Print the full set of records below, character for character and picture-free.

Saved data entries
-- -- --

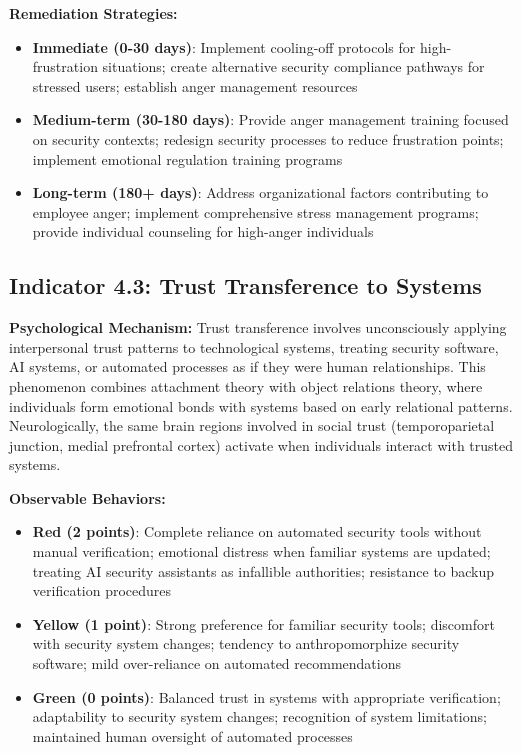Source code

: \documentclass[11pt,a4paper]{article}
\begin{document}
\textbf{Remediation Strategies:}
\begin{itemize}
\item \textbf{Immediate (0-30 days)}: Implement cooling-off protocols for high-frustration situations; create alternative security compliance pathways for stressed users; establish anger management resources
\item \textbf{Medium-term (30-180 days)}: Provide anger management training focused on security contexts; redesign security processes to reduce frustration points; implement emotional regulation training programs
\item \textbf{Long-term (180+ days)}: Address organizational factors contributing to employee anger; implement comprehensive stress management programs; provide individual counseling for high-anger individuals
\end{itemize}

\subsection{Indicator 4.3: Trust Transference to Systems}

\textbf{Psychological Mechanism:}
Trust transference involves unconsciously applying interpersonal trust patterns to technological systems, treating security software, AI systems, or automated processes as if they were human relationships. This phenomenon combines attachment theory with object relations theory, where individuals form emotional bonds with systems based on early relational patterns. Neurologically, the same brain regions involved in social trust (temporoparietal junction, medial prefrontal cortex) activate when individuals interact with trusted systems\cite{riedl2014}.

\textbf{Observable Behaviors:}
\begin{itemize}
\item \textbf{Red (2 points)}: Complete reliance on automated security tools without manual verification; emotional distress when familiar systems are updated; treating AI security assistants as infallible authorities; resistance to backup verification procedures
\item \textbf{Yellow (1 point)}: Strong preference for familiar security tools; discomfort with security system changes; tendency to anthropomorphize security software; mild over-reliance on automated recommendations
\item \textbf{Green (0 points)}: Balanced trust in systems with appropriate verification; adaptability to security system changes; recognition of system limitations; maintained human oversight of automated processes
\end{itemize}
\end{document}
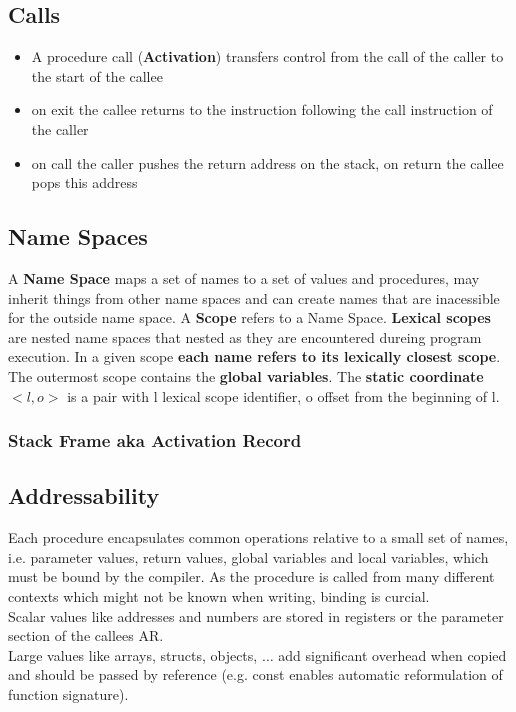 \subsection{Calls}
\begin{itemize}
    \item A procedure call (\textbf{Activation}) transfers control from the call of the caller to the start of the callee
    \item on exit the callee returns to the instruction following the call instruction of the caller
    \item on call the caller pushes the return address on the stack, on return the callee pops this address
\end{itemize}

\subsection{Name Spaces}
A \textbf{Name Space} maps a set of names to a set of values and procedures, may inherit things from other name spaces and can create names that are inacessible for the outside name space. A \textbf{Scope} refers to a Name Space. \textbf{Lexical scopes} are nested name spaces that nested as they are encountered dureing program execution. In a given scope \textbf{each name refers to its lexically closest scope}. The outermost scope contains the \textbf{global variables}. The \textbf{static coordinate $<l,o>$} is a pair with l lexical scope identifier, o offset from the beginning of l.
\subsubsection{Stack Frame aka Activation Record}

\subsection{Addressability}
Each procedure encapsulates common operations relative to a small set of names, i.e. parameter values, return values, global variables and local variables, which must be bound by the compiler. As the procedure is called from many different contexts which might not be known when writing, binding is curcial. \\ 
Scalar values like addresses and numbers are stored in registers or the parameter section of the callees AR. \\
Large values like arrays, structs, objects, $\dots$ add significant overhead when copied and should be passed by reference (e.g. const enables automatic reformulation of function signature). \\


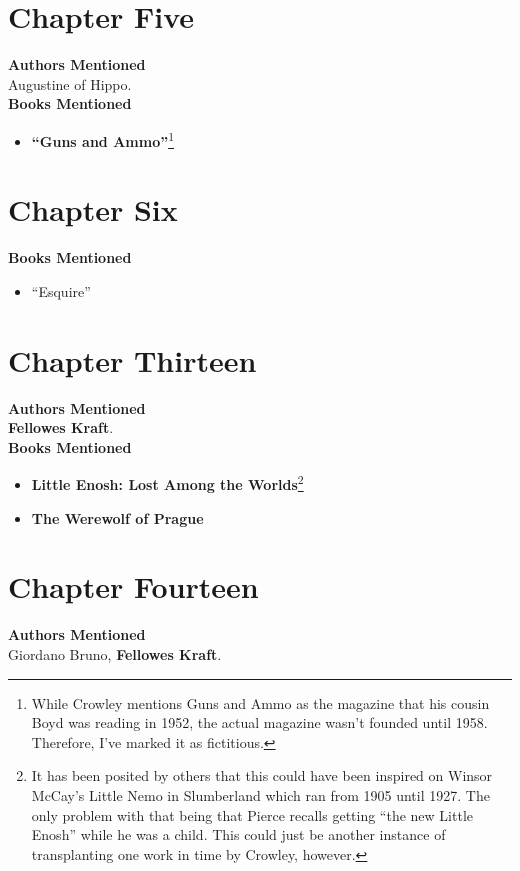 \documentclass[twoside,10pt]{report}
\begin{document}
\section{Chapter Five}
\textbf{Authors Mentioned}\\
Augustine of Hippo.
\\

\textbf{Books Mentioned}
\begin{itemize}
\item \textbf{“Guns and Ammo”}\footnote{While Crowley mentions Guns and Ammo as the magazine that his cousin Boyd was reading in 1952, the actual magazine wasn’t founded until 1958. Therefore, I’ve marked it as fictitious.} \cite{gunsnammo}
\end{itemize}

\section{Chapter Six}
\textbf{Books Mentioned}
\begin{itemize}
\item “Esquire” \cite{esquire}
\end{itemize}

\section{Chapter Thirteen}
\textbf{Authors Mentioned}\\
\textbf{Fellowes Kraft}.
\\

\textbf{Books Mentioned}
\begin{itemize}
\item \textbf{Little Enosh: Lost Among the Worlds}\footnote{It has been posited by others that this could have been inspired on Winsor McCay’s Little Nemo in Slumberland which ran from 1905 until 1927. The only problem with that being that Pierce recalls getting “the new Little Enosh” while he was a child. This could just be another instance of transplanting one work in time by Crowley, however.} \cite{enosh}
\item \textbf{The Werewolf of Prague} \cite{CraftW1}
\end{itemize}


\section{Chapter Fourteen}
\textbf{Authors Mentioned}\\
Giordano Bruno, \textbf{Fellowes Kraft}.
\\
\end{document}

-- -- --

Finished task:
Source code

: \documentclass[11pt,a4paper]{article}
\begin{document}
\textbf{Remediation Strategies:}
\begin{itemize}
\item \textbf{Immediate (0-30 days)}: Implement cooling-off protocols for high-frustration situations; create alternative security compliance pathways for stressed users; establish anger management resources
\item \textbf{Medium-term (30-180 days)}: Provide anger management training focused on security contexts; redesign security processes to reduce frustration points; implement emotional regulation training programs
\item \textbf{Long-term (180+ days)}: Address organizational factors contributing to employee anger; implement comprehensive stress management programs; provide individual counseling for high-anger individuals
\end{itemize}

\subsection{Indicator 4.3: Trust Transference to Systems}

\textbf{Psychological Mechanism:}
Trust transference involves unconsciously applying interpersonal trust patterns to technological systems, treating security software, AI systems, or automated processes as if they were human relationships. This phenomenon combines attachment theory with object relations theory, where individuals form emotional bonds with systems based on early relational patterns. Neurologically, the same brain regions involved in social trust (temporoparietal junction, medial prefrontal cortex) activate when individuals interact with trusted systems\cite{riedl2014}.

\textbf{Observable Behaviors:}
\begin{itemize}
\item \textbf{Red (2 points)}: Complete reliance on automated security tools without manual verification; emotional distress when familiar systems are updated; treating AI security assistants as infallible authorities; resistance to backup verification procedures
\item \textbf{Yellow (1 point)}: Strong preference for familiar security tools; discomfort with security system changes; tendency to anthropomorphize security software; mild over-reliance on automated recommendations
\item \textbf{Green (0 points)}: Balanced trust in systems with appropriate verification; adaptability to security system changes; recognition of system limitations; maintained human oversight of automated processes
\end{itemize}
\end{document}
 \subsection{Calls}
\begin{itemize}
    \item A procedure call (\textbf{Activation}) transfers control from the call of the caller to the start of the callee
    \item on exit the callee returns to the instruction following the call instruction of the caller
    \item on call the caller pushes the return address on the stack, on return the callee pops this address
\end{itemize}

\subsection{Name Spaces}
A \textbf{Name Space} maps a set of names to a set of values and procedures, may inherit things from other name spaces and can create names that are inacessible for the outside name space. A \textbf{Scope} refers to a Name Space. \textbf{Lexical scopes} are nested name spaces that nested as they are encountered dureing program execution. In a given scope \textbf{each name refers to its lexically closest scope}. The outermost scope contains the \textbf{global variables}. The \textbf{static coordinate $<l,o>$} is a pair with l lexical scope identifier, o offset from the beginning of l.
\subsubsection{Stack Frame aka Activation Record}

\subsection{Addressability}
Each procedure encapsulates common operations relative to a small set of names, i.e. parameter values, return values, global variables and local variables, which must be bound by the compiler. As the procedure is called from many different contexts which might not be known when writing, binding is curcial. \\ 
Scalar values like addresses and numbers are stored in registers or the parameter section of the callees AR. \\
Large values like arrays, structs, objects, $\dots$ add significant overhead when copied and should be passed by reference (e.g. const enables automatic reformulation of function signature). \\


 \documentclass[twoside,10pt]{report}
\begin{document}
\section{Chapter Five}
\textbf{Authors Mentioned}\\
Augustine of Hippo.
\\

\textbf{Books Mentioned}
\begin{itemize}
\item \textbf{“Guns and Ammo”}\footnote{While Crowley mentions Guns and Ammo as the magazine that his cousin Boyd was reading in 1952, the actual magazine wasn’t founded until 1958. Therefore, I’ve marked it as fictitious.} \cite{gunsnammo}
\end{itemize}

\section{Chapter Six}
\textbf{Books Mentioned}
\begin{itemize}
\item “Esquire” \cite{esquire}
\end{itemize}

\section{Chapter Thirteen}
\textbf{Authors Mentioned}\\
\textbf{Fellowes Kraft}.
\\

\textbf{Books Mentioned}
\begin{itemize}
\item \textbf{Little Enosh: Lost Among the Worlds}\footnote{It has been posited by others that this could have been inspired on Winsor McCay’s Little Nemo in Slumberland which ran from 1905 until 1927. The only problem with that being that Pierce recalls getting “the new Little Enosh” while he was a child. This could just be another instance of transplanting one work in time by Crowley, however.} \cite{enosh}
\item \textbf{The Werewolf of Prague} \cite{CraftW1}
\end{itemize}


\section{Chapter Fourteen}
\textbf{Authors Mentioned}\\
Giordano Bruno, \textbf{Fellowes Kraft}.
\\
\end{document}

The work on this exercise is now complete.